City of Des Moines v. Horrabin

215 N.W. 967, 204 Iowa 683
CourtSupreme Court of Iowa
DecidedNovember 15, 1927
StatusPublished
Cited by15 cases

This text of 215 N.W. 967 (City of Des Moines v. Horrabin) is published on Counsel Stack Legal Research, covering Supreme Court of Iowa primary law. Counsel Stack provides free access to over 12 million legal documents including statutes, case law, regulations, and constitutions.

Bluebook
City of Des Moines v. Horrabin, 215 N.W. 967, 204 Iowa 683 (iowa 1927).

Opinion

De Graff, J.

This suit involves the right of the city of Des Moines to recover moneys which it is alleged were wrongfully paid by said city from the general fund to the defendant, *684 a contractor, in excess of the contract price for paving improvements under the special assessment plan. The facts are not in dispute.

It appears that, on May 28, 1917, the defendant entered into a written contract with the city of Des Moines for the paving of Ingersoll Avenue from Seventeenth Street to Twenty-eighth Street. No question arises as to the regularity or the legality of the letting of this contract. It is unchallenged that there was no attempted performance of the contract until after May 24, 1919. The terminal date for • completion of the work was fixed by the contract “on or before the 15th day of July, 1917, unless otherwise provided in writing signed by the mayor and approved by the city council of the city of Des Moines.”

There is no dispute in the record as to the cause on the part of the contractor in failing to commence the performance of the work contemplated by the contract prior to the time he commenced its performance. It is admitted that it was the duty of the city to reduce Ingersoll Avenue to grade before the pavement was laid, and it is shown that the city did not so do until late in the fall of 1918. It is also shown that the city had contracts with other contractors to curb and gutter this street, and that, before the defendant could perform his contract, the curbing and guttering must be completed, and that the latter work could not be done until the city had completed the grading. The curbing and guttering were not completed until July, 1919.

It is further shown that this part of Ingersoll Avenue had thereon a double street-car track, which had to be brought to grade by the city railway company. This work could not be performed until the city reduced the street to grade, nor could the pavement under the original contract with the instant defendant be constructed until the street-car tracks were placed on a permanent grade, which was not done until the summer of 1919. These were the impediments to the performance of the work by the defendant-contractor, and were matters entirely outside the jurisdiction of the defendant-contractor. It was the failure of the city to do the grading which caused the delay of the contractor in the instant matter. He was in no wise at fault.

It is conceded that, during the period of two years from May, 1917, to May, 1919, the defendant-contractor stood ready *685 to perform this contract, but had been prevented by reason of the conditions hereinbefore stated. In May, 1919, the city asked the contractor to proceed with the work, but he refused, on the ground that he was not further legally bound, under the contract of May 28, 1917, and that the city had prevented performance, and could not now compel it. The city admitted, at that time, that the claimed right of the contractor was well based, and, in substance, conceded that the contract was voidable at the option of the contractor, and that he had a valid reason for refusing to perform the same.

Under the original contract, the price fixed therein for the construction of the pavement was $2.36 per square yard, which represented at that time the fair and reasonable value of the work to be performed.

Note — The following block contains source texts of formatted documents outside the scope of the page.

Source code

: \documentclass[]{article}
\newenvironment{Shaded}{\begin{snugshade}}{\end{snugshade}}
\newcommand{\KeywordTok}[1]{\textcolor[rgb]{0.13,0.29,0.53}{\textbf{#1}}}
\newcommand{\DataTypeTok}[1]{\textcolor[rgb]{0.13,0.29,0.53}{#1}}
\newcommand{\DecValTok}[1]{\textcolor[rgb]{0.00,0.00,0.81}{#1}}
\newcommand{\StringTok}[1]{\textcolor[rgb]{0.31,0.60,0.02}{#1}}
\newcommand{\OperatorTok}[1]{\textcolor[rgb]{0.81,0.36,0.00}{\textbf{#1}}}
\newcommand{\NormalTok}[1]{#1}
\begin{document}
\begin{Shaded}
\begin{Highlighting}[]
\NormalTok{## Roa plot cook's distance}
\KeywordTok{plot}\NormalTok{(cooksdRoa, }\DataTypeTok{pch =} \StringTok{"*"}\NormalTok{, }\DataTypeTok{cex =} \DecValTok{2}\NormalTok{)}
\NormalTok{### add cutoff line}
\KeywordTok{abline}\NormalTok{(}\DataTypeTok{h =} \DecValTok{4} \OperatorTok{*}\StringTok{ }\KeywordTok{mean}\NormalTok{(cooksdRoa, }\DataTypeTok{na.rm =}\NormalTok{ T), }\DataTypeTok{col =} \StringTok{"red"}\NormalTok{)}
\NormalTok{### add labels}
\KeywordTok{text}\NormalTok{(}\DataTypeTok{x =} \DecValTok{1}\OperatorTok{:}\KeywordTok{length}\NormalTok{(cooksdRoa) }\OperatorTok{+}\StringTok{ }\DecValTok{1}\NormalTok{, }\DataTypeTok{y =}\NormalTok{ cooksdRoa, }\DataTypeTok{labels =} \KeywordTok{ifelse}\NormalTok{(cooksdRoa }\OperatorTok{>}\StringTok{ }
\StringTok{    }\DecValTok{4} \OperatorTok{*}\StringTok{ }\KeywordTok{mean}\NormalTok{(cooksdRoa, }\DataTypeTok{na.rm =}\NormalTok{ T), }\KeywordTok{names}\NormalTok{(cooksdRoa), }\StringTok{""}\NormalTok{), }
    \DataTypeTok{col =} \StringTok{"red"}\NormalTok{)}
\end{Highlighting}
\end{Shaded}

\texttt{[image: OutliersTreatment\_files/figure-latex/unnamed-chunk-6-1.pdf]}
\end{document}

Due to the change in general economic conditions between May, 1917, and May, 1919, the cost of labor and material materially increased; and in May, 1919, it is conceded of record, $2.90 per square yard represented the fair and reasonable cost of construction of this pavement.

It is further shown that, after the defendant-contractor had negotiations with Mr. John Budd, the superintendent of the department of streets and public improvements, it was agreed that, if the contractor would proceed with the work, he should be paid $2.90 per square yard for the construction of the pavement. The entire matter was presented to the city council in open session, and the negotiations were approved, as evidenced by a written contract, known in this record as “Exhibit A” of defendant’s answer.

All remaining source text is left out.